We could get rid of almost the entire accounting field if we simplified our tax code.
Even things like healthcare. Radiologists who are some of the best paid health professionals, could be replaced via image recognition. Perhaps only there to confirm before surgery is done. You'd only need a few skilled ones globally to detail what to look for.
Even family doctors themselves. I have a few friends who are doctors, and they're just amazed at the routine of it all. They don't get to spend hours with a patient... so they develop their our pretty standard set of questions-answers-tests-referrals. This could be easily automated.
I'm pretty sure we could automate vaccinations and giving injections. They exist in the farming industry:P
Education? Lesson plans designed once, shared globally. Videotaped lessons. Teachers reduced to supervising kids.
It's a good thing that we will have less work to do. But don't assume this is just going to affect manufacturing workers. In a 'true free market' automation is going to affect 90%+ of the jobs.

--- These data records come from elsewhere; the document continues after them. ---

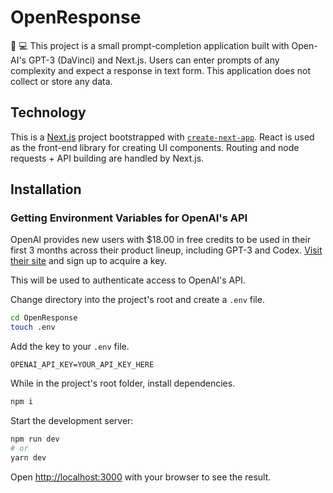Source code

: # OpenResponse

🧠 💻 This project is a small prompt-completion application built with Open-AI's GPT-3 (DaVinci) and Next.js. Users can enter prompts of any complexity and expect a response in text form. This application does not collect or store any data.

## Technology

This is a [Next.js](https://nextjs.org/) project bootstrapped with [`create-next-app`](https://github.com/vercel/next.js/tree/canary/packages/create-next-app). React is used as the front-end library for creating UI components. Routing and node requests + API building are handled by Next.js. 

## Installation

### Getting Environment Variables for OpenAI's API

OpenAI provides new users with $18.00 in free credits to be used in their first 3 months across their product lineup, including GPT-3 and Codex. [Visit their site](https://openai.com/api/) and sign up to acquire a key.

This will be used to authenticate access to OpenAI's API.

Change directory into the project's root and create a `.env` file.

```bash
cd OpenResponse
touch .env
```

Add the key to your `.env` file.

```
OPENAI_API_KEY=YOUR_API_KEY_HERE
```

While in the project's root folder, install dependencies.

```bash
npm i
```

Start the development server:

```bash
npm run dev
# or
yarn dev
```

Open [http://localhost:3000](http://localhost:3000) with your browser to see the result.
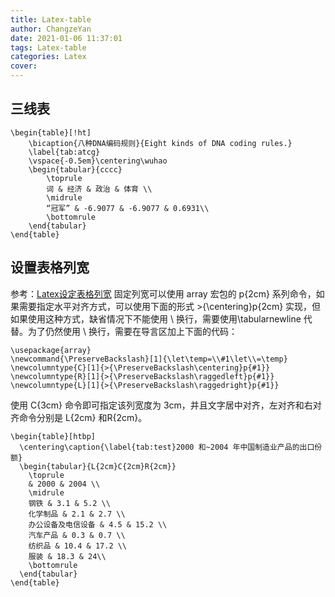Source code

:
 ```yaml
---
title: Latex-table
author: ChangzeYan
date: 2021-01-06 11:37:01
tags: Latex-table
categories: Latex
cover:
---
```


## 三线表

```
\begin{table}[!ht]
    \bicaption{八种DNA编码规则}{Eight kinds of DNA coding rules.}
    \label{tab:atcg}
    \vspace{-0.5em}\centering\wuhao
    \begin{tabular}{cccc}
        \toprule
        词 & 经济 & 政治 & 体育 \\
        \midrule
        “冠军” & -6.9077 & -6.9077 & 0.6931\\
        \bottomrule
    \end{tabular}
\end{table}
```

## 设置表格列宽
参考：[Latex设定表格列宽](https://blog.csdn.net/sptoor/article/details/21493777)
固定列宽可以使用 array 宏包的 p{2cm} 系列命令，如果需要指定水平对齐方式，可以使用下面的形式 >{\centering}p{2cm} 实现，但如果使用这种方式，缺省情况下不能使用 \\ 换行，需要使用\tabularnewline 代替。为了仍然使用 \\ 换行，需要在导言区加上下面的代码：
```
\usepackage{array}
\newcommand{\PreserveBackslash}[1]{\let\temp=\\#1\let\\=\temp}
\newcolumntype{C}[1]{>{\PreserveBackslash\centering}p{#1}}
\newcolumntype{R}[1]{>{\PreserveBackslash\raggedleft}p{#1}}
\newcolumntype{L}[1]{>{\PreserveBackslash\raggedright}p{#1}}
```

使用 C{3cm} 命令即可指定该列宽度为 3cm，并且文字居中对齐，左对齐和右对齐命令分别是 L{2cm} 和R{2cm}。
```
\begin{table}[htbp]
  \centering\caption{\label{tab:test}2000 和~2004 年中国制造业产品的出口份额}
  \begin{tabular}{L{2cm}C{2cm}R{2cm}}
    \toprule
    & 2000 & 2004 \\
    \midrule
    钢铁 & 3.1 & 5.2 \\
    化学制品 & 2.1 & 2.7 \\
    办公设备及电信设备 & 4.5 & 15.2 \\
    汽车产品 & 0.3 & 0.7 \\
    纺织品 & 10.4 & 17.2 \\
    服装 & 18.3 & 24\\
    \bottomrule
  \end{tabular}
\end{table}
```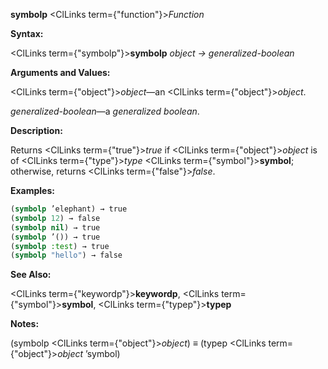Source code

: **symbolp** <ClLinks  term={"function"}><i>Function</i></ClLinks> 



**Syntax:** 



<ClLinks  term={"symbolp"}><b>symbolp</b></ClLinks> *object → generalized-boolean* 



**Arguments and Values:** 



<ClLinks  term={"object"}><i>object</i></ClLinks>—an <ClLinks  term={"object"}><i>object</i></ClLinks>. 



*generalized-boolean*—a *generalized boolean*. 



**Description:** 



Returns <ClLinks  term={"true"}><i>true</i></ClLinks> if <ClLinks  term={"object"}><i>object</i></ClLinks> is of <ClLinks  term={"type"}><i>type</i></ClLinks> <ClLinks  term={"symbol"}><b>symbol</b></ClLinks>; otherwise, returns <ClLinks  term={"false"}><i>false</i></ClLinks>. 



**Examples:**
```lisp
(symbolp ’elephant) → true 
(symbolp 12) → false 
(symbolp nil) → true 
(symbolp ’()) → true 
(symbolp :test) → true 
(symbolp "hello") → false 
```
**See Also:** 



<ClLinks  term={"keywordp"}><b>keywordp</b></ClLinks>, <ClLinks  term={"symbol"}><b>symbol</b></ClLinks>, <ClLinks  term={"typep"}><b>typep</b></ClLinks> 







 



 



**Notes:** 



(symbolp <ClLinks  term={"object"}><i>object</i></ClLinks>) *≡* (typep <ClLinks  term={"object"}><i>object</i></ClLinks> ’symbol) 



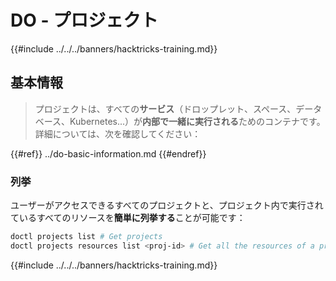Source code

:# DO - プロジェクト

{{#include ../../../banners/hacktricks-training.md}}

## 基本情報

> プロジェクトは、すべての**サービス**（ドロップレット、スペース、データベース、Kubernetes...）が**内部で一緒に実行される**ためのコンテナです。\
> 詳細については、次を確認してください：

{{#ref}}
../do-basic-information.md
{{#endref}}

### 列挙

ユーザーがアクセスできるすべてのプロジェクトと、プロジェクト内で実行されているすべてのリソースを**簡単に列挙する**ことが可能です：
```bash
doctl projects list # Get projects
doctl projects resources list <proj-id> # Get all the resources of a project
```
{{#include ../../../banners/hacktricks-training.md}}
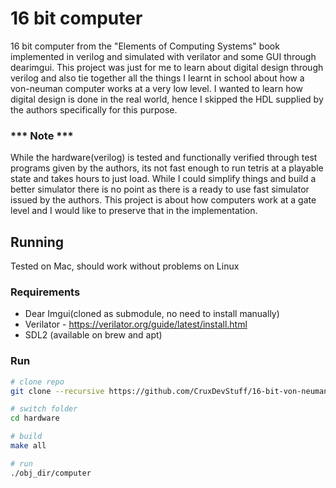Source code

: # 16 bit computer 
16 bit computer from the "Elements of Computing Systems" book implemented in verilog and simulated with verilator and some GUI through dearimgui. This project was just for me to learn about digital design through verilog and also tie together all the things I learnt in school about how a von-neuman computer works at a very low level. I wanted to learn how digital design is done in the real world, hence I skipped the HDL supplied by the authors specifically for this purpose. 

### *** Note ***
While the hardware(verilog) is tested and functionally verified through test programs given by the authors, its not fast enough to run tetris at a playable state and takes hours to just load. While I could simplify things and build a better simulator there is no point as there is a ready to use fast simulator issued by the authors. This project is about how computers work at a gate level and I would like to preserve that in the implementation. 

## Running 
Tested on Mac, should work without problems on Linux

### Requirements
* Dear Imgui(cloned as submodule, no need to install manually)
* Verilator - https://verilator.org/guide/latest/install.html
* SDL2 (available on brew and apt)

### Run
```bash
# clone repo 
git clone --recursive https://github.com/CruxDevStuff/16-bit-von-neuman-computer.git

# switch folder
cd hardware

# build
make all

# run
./obj_dir/computer
```

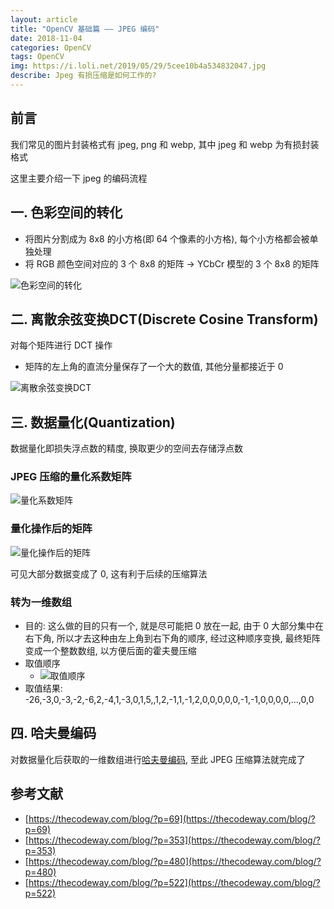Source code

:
 ```yaml
---
layout: article
title: "OpenCV 基础篇 —— JPEG 编码"
date: 2018-11-04
categories: OpenCV
tags: OpenCV
img: https://i.loli.net/2019/05/29/5cee10b4a534832047.jpg
describe: Jpeg 有损压缩是如何工作的?
---
```


## 前言
我们常见的图片封装格式有 jpeg, png 和 webp, 其中 jpeg 和 webp 为有损封装格式
 
这里主要介绍一下 jpeg 的编码流程

## 一. 色彩空间的转化
- 将图片分割成为 8x8 的小方格(即 64 个像素的小方格), 每个小方格都会被单独处理
- 将 RGB 颜色空间对应的 3 个 8x8 的矩阵 ->  YCbCr 模型的 3 个 8x8 的矩阵

![色彩空间的转化](https://i.loli.net/2019/05/29/5cee0e7cc282499705.png)

## 二. 离散余弦变换DCT(Discrete Cosine Transform)
对每个矩阵进行 DCT 操作
  - 矩阵的左上角的直流分量保存了一个大的数值, 其他分量都接近于 0 

![离散余弦变换DCT](https://i.loli.net/2019/05/29/5cee0e9732af970035.png)

## 三. 数据量化(Quantization)
数据量化即损失浮点数的精度, 换取更少的空间去存储浮点数

### JPEG 压缩的量化系数矩阵
![量化系数矩阵](https://i.loli.net/2019/05/29/5cee0ead8676246343.png)

### 量化操作后的矩阵
![量化操作后的矩阵](https://i.loli.net/2019/05/29/5cee0eca60b5777423.png)

可见大部分数据变成了 0, 这有利于后续的压缩算法

### 转为一维数组
- 目的: 这么做的目的只有一个, 就是尽可能把 0 放在一起, 由于 0 大部分集中在右下角, 所以才去这种由左上角到右下角的顺序, 经过这种顺序变换, 最终矩阵变成一个整数数组, 以方便后面的霍夫曼压缩
- 取值顺序
  - ![取值顺序](https://i.loli.net/2019/05/29/5cee0eebc210524671.png)
- 取值结果: -26,-3,0,-3,-2,-6,2,-4,1,-3,0,1,5,,1,2,-1,1,-1,2,0,0,0,0,0,-1,-1,0,0,0,0,…,0,0

## 四. 哈夫曼编码
对数据量化后获取的一维数组进行[哈夫曼编码](https://zh.wikipedia.org/wiki/%E9%9C%8D%E5%A4%AB%E6%9B%BC%E7%BC%96%E7%A0%81), 至此 JPEG 压缩算法就完成了

## 参考文献
- [https://thecodeway.com/blog/?p=69](https://thecodeway.com/blog/?p=69)
- [https://thecodeway.com/blog/?p=353](https://thecodeway.com/blog/?p=353)
- [https://thecodeway.com/blog/?p=480](https://thecodeway.com/blog/?p=480)
- [https://thecodeway.com/blog/?p=522](https://thecodeway.com/blog/?p=522)
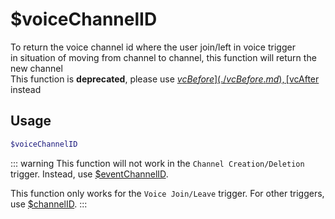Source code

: # $voiceChannelID

To return the voice channel id where the user join/left in voice trigger\
in situation of moving from channel to channel, this function will return the new channel\
This function is **deprecated**, please use [$vcBefore](./vcBefore.md), [$vcAfter](./vcAfter.md) instead

## Usage

```bash
$voiceChannelID
```
::: warning
This function will not work in the `Channel Creation/Deletion` trigger.
Instead, use [$eventChannelID](../Channel/eventChannelID.md).

This function only works for the `Voice Join/Leave` trigger. For other triggers, use [$channelID](../Channel/channelID.md).
:::

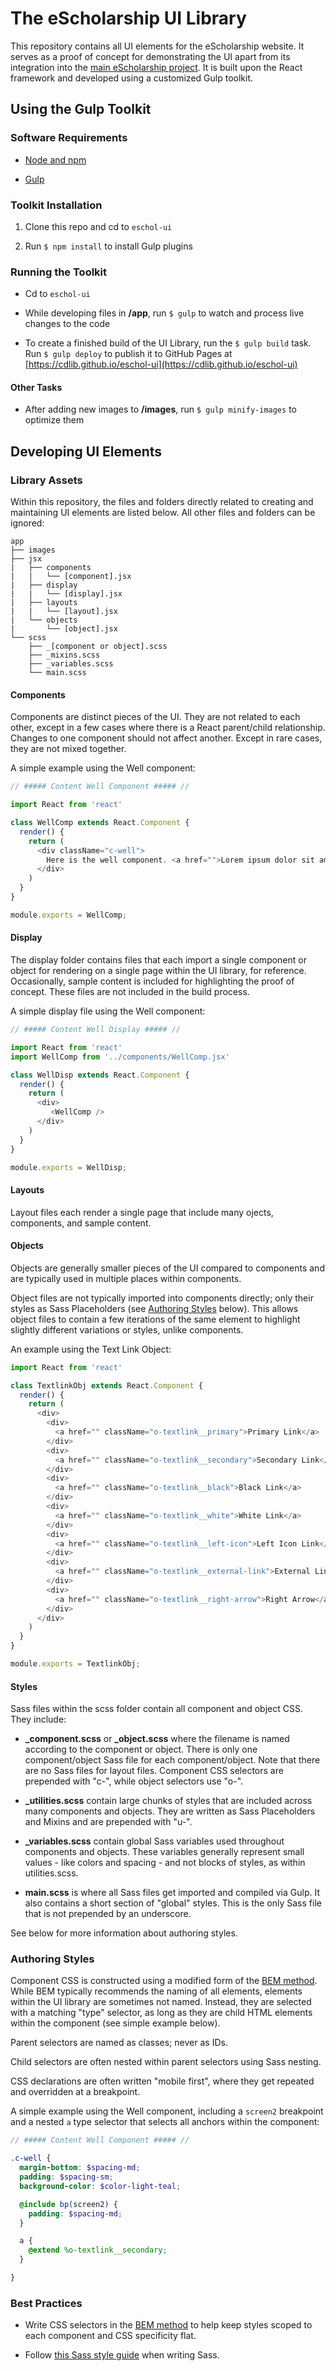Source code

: 
# The eScholarship UI Library

This repository contains all UI elements for the eScholarship website. It serves as a proof of concept for demonstrating the UI apart from its integration into the [main eScholarship project](https://github.com/eScholarship/jschol). It is built upon the React framework and developed using a customized Gulp toolkit.

## Using the Gulp Toolkit

### Software Requirements

* [Node and npm](https://nodejs.org/en)

* [Gulp](https://github.com/gulpjs/gulp/blob/master/docs/getting-started.md)

### Toolkit Installation

1. Clone this repo and cd to `eschol-ui`

2. Run `$ npm install` to install Gulp plugins

### Running the Toolkit

* Cd to `eschol-ui`

* While developing files in **/app**, run `$ gulp` to watch and process live changes to the code

* To create a finished build of the UI Library, run the `$ gulp build` task. Run `$ gulp deploy` to publish it to GitHub Pages at [https://cdlib.github.io/eschol-ui](https://cdlib.github.io/eschol-ui)

#### Other Tasks

* After adding new images to **/images**, run `$ gulp minify-images` to optimize them

## Developing UI Elements

### Library Assets

Within this repository, the files and folders directly related to creating and maintaining UI elements are listed below. All other files and folders can be ignored:

```
app
├── images
├── jsx
|   ├── components
|   |   └── [component].jsx
|   ├── display
|   |   └── [display].jsx
|   ├── layouts
|   |   └── [layout].jsx
|   └── objects
|       └── [object].jsx
└── scss
    ├── _[component or object].scss
    ├── _mixins.scss
    ├── _variables.scss
    └── main.scss
```

#### Components ####

Components are distinct pieces of the UI. They are not related to each other, except in a few cases where there is a React parent/child relationship. Changes to one component should not affect another. Except in rare cases, they are not mixed together.

A simple example using the Well component:

```javascript
// ##### Content Well Component ##### //

import React from 'react'

class WellComp extends React.Component {
  render() {
    return (
      <div className="c-well">
        Here is the well component. <a href="">Lorem ipsum dolor sit amet</a>, consectetur adipisicing elit. Totam delectus adipisci quis dicta consectetur, nesciunt quam, amet soluta.
      </div>
    )
  }
}

module.exports = WellComp;
```

#### Display ####

The display folder contains files that each import a single component or object for rendering on a single page within the UI library, for reference. Occasionally, sample content is included for highlighting the proof of concept. These files are not included in the build process.

A simple display file using the Well component:

```javascript
// ##### Content Well Display ##### //

import React from 'react'
import WellComp from '../components/WellComp.jsx'

class WellDisp extends React.Component {
  render() {
    return (
      <div>
         <WellComp />
      </div>
    )
  }
}

module.exports = WellDisp;
```

#### Layouts ####

Layout files each render a single page that include many ojects, components, and sample content.

#### Objects ####

Objects are generally smaller pieces of the UI compared to components and are typically used in multiple places within components.

Object files are not typically imported into components directly; only their styles as Sass Placeholders (see [Authoring Styles](https://github.com/cdlib/eschol-ui#authoring-styles) below). This allows object files to contain a few iterations of the same element to highlight slightly different variations or styles, unlike components.

An example using the Text Link Object:

```javascript
import React from 'react'

class TextlinkObj extends React.Component {
  render() {
    return (
      <div>
        <div>
          <a href="" className="o-textlink__primary">Primary Link</a>
        </div>
        <div>
          <a href="" className="o-textlink__secondary">Secondary Link</a>
        </div>
        <div>
          <a href="" className="o-textlink__black">Black Link</a>
        </div>
        <div>
          <a href="" className="o-textlink__white">White Link</a>
        </div>
        <div>
          <a href="" className="o-textlink__left-icon">Left Icon Link</a>
        </div>
        <div>
          <a href="" className="o-textlink__external-link">External Link</a>
        </div>
        <div>
          <a href="" className="o-textlink__right-arrow">Right Arrow</a>
        </div>
      </div>
    )
  }
}

module.exports = TextlinkObj;
```

#### Styles ####

Sass files within the scss folder contain all component and object CSS. They include:

* **\_component.scss** or **\_object.scss** where the filename is named according to the component or object. There is only one component/object Sass file for each component/object. Note that there are no Sass files for layout files. Component CSS selectors are prepended with "c-", while object selectors use "o-".

* **\_utilities.scss** contain large chunks of styles that are included across many components and objects. They are written as Sass Placeholders and Mixins and are prepended with "u-".

* **\_variables.scss** contain global Sass variables used throughout components and objects. These variables generally represent small values - like colors and spacing - and not blocks of styles, as within utilities.scss.

* **main.scss** is where all Sass files get imported and compiled via Gulp. It also contains a short section of "global" styles. This is the only Sass file that is not prepended by an underscore.

See below for more information about authoring styles.

### Authoring Styles

Component CSS is constructed using a modified form of the [BEM method](https://css-tricks.com/bem-101). While BEM typically recommends the naming of all elements, elements within the UI library are sometimes not named. Instead, they are selected with a matching "type" selector, as long as they are child HTML elements within the component (see simple example below).

Parent selectors are named as classes; never as IDs.

Child selectors are often nested within parent selectors using Sass nesting.

CSS declarations are often written "mobile first", where they get repeated and overridden at a breakpoint.

A simple example using the Well component, including a `screen2` breakpoint and a nested `a` type selector that selects all anchors within the component:

```scss
// ##### Content Well Component ##### //

.c-well {
  margin-bottom: $spacing-md;
  padding: $spacing-sm;
  background-color: $color-light-teal;

  @include bp(screen2) {
    padding: $spacing-md;
  }

  a {
    @extend %o-textlink__secondary;
  }

}
```

### Best Practices

* Write CSS selectors in the [BEM method](https://css-tricks.com/bem-101) to help keep styles scoped to each component and CSS specificity flat.

* Follow [this Sass style guide](https://css-tricks.com/sass-style-guide) when writing Sass.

The 'creative class', the 'innovation economy' was a hail Mary pass created by people to try and keep anything going. We've created a system dependent on growth (pensions, public debt...)
Do you what the key component of the 'innovation' age is? It doesn't need a lot of people to service the world.
A few thousands engineers/marketting/sales people can handle all the digital distribution for the entire world. Contrast that against all the jobs in local communities that used to be there when each neighborhood had its own blockbuster.
Computing, automation, and globalization mean there really aren't that many jobs to do. Especially with software, once something is built, that's it. There's no manufacturing cost or labor for additional people serviced.
Oh I'm sure there will be huge advancements in technology. The problem... they won't create that many jobs.
The 'creative class' and its advocates are ignorant progressives who live in a bubble. They live in silicon valley or at university campuses. It doesn't occur to them that there are 300 million Americans. Over 6 billion people in the world. There aren't enough innovative 'good' jobs available because design oriented jobs DO NOT SCALE with the population.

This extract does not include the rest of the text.